Le Forum s’est déroulé en marge du sommet franco-italien d’Antibes, en présence des présidents Giorgia Meloni et Emmanuel Macron, ainsi que de huit ministres de chaque partie.
La rencontre au Cannet, animée par le journaliste économique Arnaud Fleury, a réuni plus de 200 participants.
Espace et industrie : les complémentarités franco-italienne
Roland Lescure, ministre français de l’Économie, des finances et de la souveraineté industrielle, énergétique et numérique, et Adolfo Urso, ministre italien des Entreprises et du « Made in Italy », ont ouvert les travaux.
La première session plénière a abordé les complémentarités industrielles entre les deux Pays, avec des interventions d’Hervé Derrey, président-directeur général de Thales Alenia Space, d’Emma Marcegaglia, présidente de Marcegaglia Holding, Frédérique Le Grevès, présidente France de STMicroelectronics, Nathalie Tarnaud Laude, présidente exécutive d’ATR – Avions de Transport Régional, et Massimo Comparini, directeur général de la division Espace de Leonardo.

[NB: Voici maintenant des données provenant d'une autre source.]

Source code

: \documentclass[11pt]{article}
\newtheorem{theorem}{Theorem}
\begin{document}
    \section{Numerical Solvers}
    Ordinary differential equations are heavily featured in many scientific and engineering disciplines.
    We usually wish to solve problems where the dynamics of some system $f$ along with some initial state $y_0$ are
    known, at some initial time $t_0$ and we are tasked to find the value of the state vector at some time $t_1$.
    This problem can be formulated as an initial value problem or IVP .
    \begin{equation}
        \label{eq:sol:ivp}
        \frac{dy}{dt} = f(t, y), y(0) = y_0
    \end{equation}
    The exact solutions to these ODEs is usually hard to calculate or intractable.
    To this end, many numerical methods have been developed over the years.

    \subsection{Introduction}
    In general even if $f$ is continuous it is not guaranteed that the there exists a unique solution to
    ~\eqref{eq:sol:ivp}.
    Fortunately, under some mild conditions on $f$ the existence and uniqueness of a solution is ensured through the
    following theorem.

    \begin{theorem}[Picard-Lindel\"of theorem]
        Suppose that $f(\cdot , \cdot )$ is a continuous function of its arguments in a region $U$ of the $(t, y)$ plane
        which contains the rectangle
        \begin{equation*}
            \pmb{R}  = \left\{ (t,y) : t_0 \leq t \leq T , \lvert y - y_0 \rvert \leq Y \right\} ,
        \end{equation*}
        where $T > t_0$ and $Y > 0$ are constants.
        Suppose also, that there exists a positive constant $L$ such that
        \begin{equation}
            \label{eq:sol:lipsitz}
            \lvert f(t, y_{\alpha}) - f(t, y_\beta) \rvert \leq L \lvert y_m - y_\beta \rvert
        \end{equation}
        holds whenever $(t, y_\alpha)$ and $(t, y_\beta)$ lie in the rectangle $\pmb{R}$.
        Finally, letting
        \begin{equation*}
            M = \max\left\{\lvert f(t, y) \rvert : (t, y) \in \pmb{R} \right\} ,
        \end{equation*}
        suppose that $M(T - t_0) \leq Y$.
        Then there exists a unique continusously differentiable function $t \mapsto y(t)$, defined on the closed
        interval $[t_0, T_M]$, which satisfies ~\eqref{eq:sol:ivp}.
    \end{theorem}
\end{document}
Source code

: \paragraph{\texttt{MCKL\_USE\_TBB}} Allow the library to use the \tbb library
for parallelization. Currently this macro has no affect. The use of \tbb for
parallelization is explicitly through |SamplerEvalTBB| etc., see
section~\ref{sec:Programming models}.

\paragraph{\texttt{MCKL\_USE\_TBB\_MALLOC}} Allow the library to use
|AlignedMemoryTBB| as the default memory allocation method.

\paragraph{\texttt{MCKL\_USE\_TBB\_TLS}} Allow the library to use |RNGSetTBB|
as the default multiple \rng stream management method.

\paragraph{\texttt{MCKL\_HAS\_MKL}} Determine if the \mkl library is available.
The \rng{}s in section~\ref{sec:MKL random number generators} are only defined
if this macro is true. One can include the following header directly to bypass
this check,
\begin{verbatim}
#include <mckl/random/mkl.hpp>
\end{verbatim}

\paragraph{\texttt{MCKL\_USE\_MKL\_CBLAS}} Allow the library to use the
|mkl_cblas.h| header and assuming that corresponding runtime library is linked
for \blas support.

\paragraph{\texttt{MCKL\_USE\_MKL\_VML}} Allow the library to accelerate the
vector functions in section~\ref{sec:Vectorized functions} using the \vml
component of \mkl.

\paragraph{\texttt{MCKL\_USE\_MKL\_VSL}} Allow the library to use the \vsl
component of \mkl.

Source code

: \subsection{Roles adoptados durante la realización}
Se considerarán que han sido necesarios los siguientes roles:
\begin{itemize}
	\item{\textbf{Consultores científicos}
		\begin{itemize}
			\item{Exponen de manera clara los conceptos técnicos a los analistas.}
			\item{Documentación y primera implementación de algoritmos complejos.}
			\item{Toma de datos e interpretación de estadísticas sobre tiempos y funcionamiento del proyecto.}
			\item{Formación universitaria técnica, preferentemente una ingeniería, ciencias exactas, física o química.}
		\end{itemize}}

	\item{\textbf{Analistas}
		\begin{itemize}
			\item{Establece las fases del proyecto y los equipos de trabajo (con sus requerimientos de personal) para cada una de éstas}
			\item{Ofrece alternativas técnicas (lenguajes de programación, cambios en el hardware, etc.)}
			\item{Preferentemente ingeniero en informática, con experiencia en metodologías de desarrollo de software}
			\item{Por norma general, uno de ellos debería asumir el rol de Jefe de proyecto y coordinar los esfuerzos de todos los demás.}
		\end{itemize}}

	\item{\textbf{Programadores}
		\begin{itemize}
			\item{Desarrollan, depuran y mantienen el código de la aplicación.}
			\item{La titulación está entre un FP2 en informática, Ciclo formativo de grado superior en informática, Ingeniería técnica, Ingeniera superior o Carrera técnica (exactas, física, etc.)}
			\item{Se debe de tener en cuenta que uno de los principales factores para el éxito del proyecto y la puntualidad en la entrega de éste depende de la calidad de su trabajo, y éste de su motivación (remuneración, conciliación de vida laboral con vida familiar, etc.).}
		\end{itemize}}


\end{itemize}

Le débat s’est concentré sur les synergies dans les secteurs spatial, aéronautique et manufacturier.
Philippe Baptiste, ministre français de l’Enseignement supérieur, de la recherche et de l’espace, et Anna Maria Bernini, ministre italienne de l’Université et de la recherche, sont également intervenus sur le thème de l’espace ; tous deux ont reconnu que la coopération franco-italienne constituait un pilier de l’Europe spatiale.

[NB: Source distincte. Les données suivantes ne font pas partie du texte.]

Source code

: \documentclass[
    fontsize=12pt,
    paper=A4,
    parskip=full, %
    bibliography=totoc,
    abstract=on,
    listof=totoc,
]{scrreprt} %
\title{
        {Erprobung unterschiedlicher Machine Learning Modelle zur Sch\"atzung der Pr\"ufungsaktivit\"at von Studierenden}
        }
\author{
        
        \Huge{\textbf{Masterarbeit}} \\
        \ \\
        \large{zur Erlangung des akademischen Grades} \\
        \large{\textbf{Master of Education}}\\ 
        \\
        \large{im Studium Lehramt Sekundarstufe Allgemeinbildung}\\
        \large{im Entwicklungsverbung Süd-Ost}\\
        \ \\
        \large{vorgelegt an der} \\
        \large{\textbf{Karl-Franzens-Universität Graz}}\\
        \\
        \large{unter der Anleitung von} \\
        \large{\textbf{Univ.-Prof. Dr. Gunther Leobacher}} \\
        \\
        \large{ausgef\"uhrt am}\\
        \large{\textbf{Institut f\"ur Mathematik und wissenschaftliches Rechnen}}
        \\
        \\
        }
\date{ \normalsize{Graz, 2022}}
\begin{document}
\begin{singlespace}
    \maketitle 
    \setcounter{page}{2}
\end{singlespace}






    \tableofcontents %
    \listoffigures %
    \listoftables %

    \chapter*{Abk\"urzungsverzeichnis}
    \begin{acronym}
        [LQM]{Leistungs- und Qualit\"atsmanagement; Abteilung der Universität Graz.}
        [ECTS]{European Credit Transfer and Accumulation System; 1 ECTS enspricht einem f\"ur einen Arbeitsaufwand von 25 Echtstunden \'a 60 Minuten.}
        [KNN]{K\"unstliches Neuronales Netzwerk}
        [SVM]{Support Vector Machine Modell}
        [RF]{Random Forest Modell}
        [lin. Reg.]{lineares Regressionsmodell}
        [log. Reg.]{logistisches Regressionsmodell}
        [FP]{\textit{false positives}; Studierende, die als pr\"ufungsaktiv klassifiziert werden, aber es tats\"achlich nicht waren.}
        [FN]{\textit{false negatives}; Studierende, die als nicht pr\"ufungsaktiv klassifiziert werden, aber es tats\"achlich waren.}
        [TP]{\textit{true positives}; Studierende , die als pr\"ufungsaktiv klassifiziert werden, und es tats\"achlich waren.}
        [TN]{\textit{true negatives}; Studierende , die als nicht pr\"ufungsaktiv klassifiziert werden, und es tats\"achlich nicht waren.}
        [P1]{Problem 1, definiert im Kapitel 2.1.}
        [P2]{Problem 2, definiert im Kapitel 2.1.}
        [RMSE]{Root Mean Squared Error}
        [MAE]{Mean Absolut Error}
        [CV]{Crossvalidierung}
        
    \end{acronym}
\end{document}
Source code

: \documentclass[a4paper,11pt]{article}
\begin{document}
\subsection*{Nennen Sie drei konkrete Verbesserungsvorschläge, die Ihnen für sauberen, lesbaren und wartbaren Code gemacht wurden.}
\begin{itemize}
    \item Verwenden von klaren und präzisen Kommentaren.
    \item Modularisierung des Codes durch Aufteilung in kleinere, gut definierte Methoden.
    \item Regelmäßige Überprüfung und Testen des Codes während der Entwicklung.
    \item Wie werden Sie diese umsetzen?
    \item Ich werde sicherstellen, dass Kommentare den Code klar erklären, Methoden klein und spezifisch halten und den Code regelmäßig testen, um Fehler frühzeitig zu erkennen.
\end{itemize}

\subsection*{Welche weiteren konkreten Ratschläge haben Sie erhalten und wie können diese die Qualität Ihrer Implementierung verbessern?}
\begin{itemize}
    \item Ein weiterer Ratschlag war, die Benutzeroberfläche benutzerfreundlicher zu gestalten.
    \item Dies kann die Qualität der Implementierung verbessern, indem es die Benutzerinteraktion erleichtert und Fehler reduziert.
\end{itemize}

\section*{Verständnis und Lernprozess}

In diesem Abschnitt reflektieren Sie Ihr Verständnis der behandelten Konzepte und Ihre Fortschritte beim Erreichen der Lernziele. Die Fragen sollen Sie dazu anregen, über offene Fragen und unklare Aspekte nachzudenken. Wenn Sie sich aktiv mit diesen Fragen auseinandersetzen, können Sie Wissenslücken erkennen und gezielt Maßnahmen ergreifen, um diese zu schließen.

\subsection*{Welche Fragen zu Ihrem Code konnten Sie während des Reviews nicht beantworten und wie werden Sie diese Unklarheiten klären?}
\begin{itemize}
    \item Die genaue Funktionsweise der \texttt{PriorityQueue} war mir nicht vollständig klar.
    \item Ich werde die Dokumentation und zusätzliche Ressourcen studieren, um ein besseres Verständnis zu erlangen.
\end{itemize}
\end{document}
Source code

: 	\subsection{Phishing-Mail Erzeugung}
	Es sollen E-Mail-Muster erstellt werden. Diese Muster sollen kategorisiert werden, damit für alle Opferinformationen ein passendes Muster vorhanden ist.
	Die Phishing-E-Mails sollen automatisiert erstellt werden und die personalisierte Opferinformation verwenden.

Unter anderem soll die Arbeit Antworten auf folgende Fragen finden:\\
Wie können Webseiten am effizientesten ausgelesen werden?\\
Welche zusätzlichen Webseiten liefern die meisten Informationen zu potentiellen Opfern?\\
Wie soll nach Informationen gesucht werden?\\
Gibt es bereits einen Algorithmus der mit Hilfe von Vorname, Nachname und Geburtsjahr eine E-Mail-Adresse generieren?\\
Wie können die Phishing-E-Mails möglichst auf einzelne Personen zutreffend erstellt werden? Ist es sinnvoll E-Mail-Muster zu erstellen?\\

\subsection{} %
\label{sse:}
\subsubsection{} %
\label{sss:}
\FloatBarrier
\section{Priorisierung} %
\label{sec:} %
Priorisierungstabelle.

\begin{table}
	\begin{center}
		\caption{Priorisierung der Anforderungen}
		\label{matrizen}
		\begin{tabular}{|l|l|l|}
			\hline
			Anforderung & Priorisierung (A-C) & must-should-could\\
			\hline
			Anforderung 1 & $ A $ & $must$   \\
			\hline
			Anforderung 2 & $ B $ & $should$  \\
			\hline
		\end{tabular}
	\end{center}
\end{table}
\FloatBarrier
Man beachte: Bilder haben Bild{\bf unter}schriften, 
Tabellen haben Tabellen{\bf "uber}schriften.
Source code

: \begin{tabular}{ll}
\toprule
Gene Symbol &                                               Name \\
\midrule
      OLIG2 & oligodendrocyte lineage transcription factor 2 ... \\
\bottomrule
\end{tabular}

Les accords signés : mode, capital-risque, commerce international et transports
Parmi les moments forts de la journée, la signature de trois protocoles d’accord.
Le premier a réuni la Fédération de la Haute Couture et de la Mode, représentée par son président exécutif Pascal Morand, et la Chambre nationale de la mode italienne, représentée par son président Carlo Capasa.
Le deuxième a quant à lui réuni Bpifrance Investissement et CDP Venture Capital, respectivement représentés par Pascal Lagarde, directeur exécutif de Bpifrance, et Emanuele Alberto Levi, PDG de Cassa depositi e prestiti Venture Capital, dans le but de renforcer les flux d’investissement et l’écosystème de l’innovation entre les deux pays.
Enfin, le troisième protocole d’accord, signé par Business France et l’ICE – Italian Trade Agency, par l’intermédiaire de leurs directeurs généraux respectifs, Louis Margueritte et Lorenzo Galanti, vise à accélérer la coopération commerciale bilatérale, avec la participation de Fabrice Le Saché (Mouvement des Entreprises de France) et d’Antonio Gozzi (Confindustria).
La session consacrée à la mobilité a réuni Philippe Tabarot, ministre français des Transports, et Edoardo Rixi, vice-ministre italien des Infrastructures et de la mobilité durable, accompagnés de Philippe Delleur d’Alstom et de Stefano Porro de Mundys. Au cœur du débat : les questions liées aux infrastructures transfrontalières et les investissements coordonnés pour les transports de demain.
Barrot : les chiffres du rapport bilatéral et les priorités européennes
C’est Jean-Noël Barrot, ministre français de l’Europe et des affaires étrangères, qui a clôturé les travaux, aux côtés du vice-président du Conseil des ministres et ministre italien des Affaires étrangères Antonio Tajani, ainsi que du président de la Commission du développement économique de la Région Sud Bernard Kleynhoff.
M. Barrot a rappelé que en 2025, les échanges de biens ont dépassé les 100 milliards d’euros, avec une croissance ultérieure prévue pour 2026. Les investissements français en Italie s’élèvent à 100 milliards d’euros, ceux de l’Italie en France à 62 milliards, pour un total de plus de 440 000 emplois directs générés dans les deux Pays.
Au niveau européen, M. Barrot a rappelé trois priorités communes et européennes : la simplification et l’intégration du marché intérieur ; davantage d’investissements publics et privés, avec la création d’un marché unique des capitaux ; une protection renforcée dans les secteurs stratégiques, à commencer par la défense des indications géographiques et des appellations d’origine protégées.